▶ **What you are asked to do**: Read through the records. Copy each line that has the word "toml".

▶ **Provided material**:
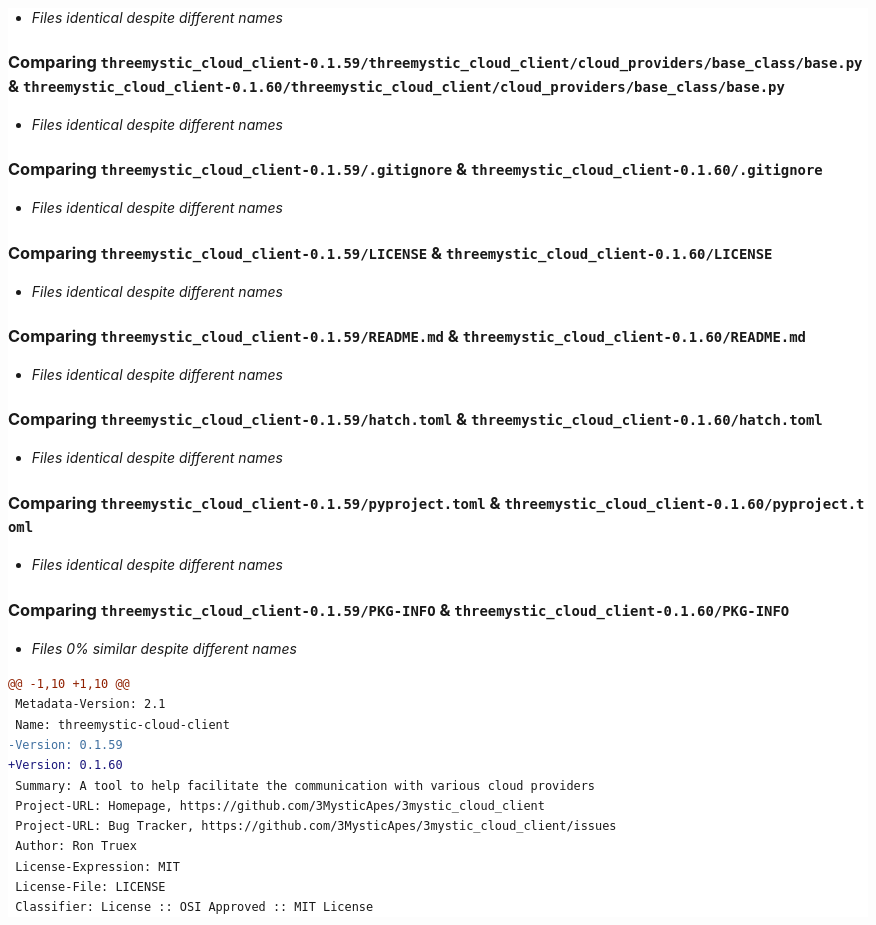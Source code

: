  * *Files identical despite different names*

### Comparing `threemystic_cloud_client-0.1.59/threemystic_cloud_client/cloud_providers/base_class/base.py` & `threemystic_cloud_client-0.1.60/threemystic_cloud_client/cloud_providers/base_class/base.py`

 * *Files identical despite different names*

### Comparing `threemystic_cloud_client-0.1.59/.gitignore` & `threemystic_cloud_client-0.1.60/.gitignore`

 * *Files identical despite different names*

### Comparing `threemystic_cloud_client-0.1.59/LICENSE` & `threemystic_cloud_client-0.1.60/LICENSE`

 * *Files identical despite different names*

### Comparing `threemystic_cloud_client-0.1.59/README.md` & `threemystic_cloud_client-0.1.60/README.md`

 * *Files identical despite different names*

### Comparing `threemystic_cloud_client-0.1.59/hatch.toml` & `threemystic_cloud_client-0.1.60/hatch.toml`

 * *Files identical despite different names*

### Comparing `threemystic_cloud_client-0.1.59/pyproject.toml` & `threemystic_cloud_client-0.1.60/pyproject.toml`

 * *Files identical despite different names*

### Comparing `threemystic_cloud_client-0.1.59/PKG-INFO` & `threemystic_cloud_client-0.1.60/PKG-INFO`

 * *Files 0% similar despite different names*

```diff
@@ -1,10 +1,10 @@
 Metadata-Version: 2.1
 Name: threemystic-cloud-client
-Version: 0.1.59
+Version: 0.1.60
 Summary: A tool to help facilitate the communication with various cloud providers
 Project-URL: Homepage, https://github.com/3MysticApes/3mystic_cloud_client
 Project-URL: Bug Tracker, https://github.com/3MysticApes/3mystic_cloud_client/issues
 Author: Ron Truex
 License-Expression: MIT
 License-File: LICENSE
 Classifier: License :: OSI Approved :: MIT License
```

▶ **Answer**:
### Comparing `threemystic_cloud_client-0.1.59/hatch.toml` & `threemystic_cloud_client-0.1.60/hatch.toml`
### Comparing `threemystic_cloud_client-0.1.59/pyproject.toml` & `threemystic_cloud_client-0.1.60/pyproject.toml`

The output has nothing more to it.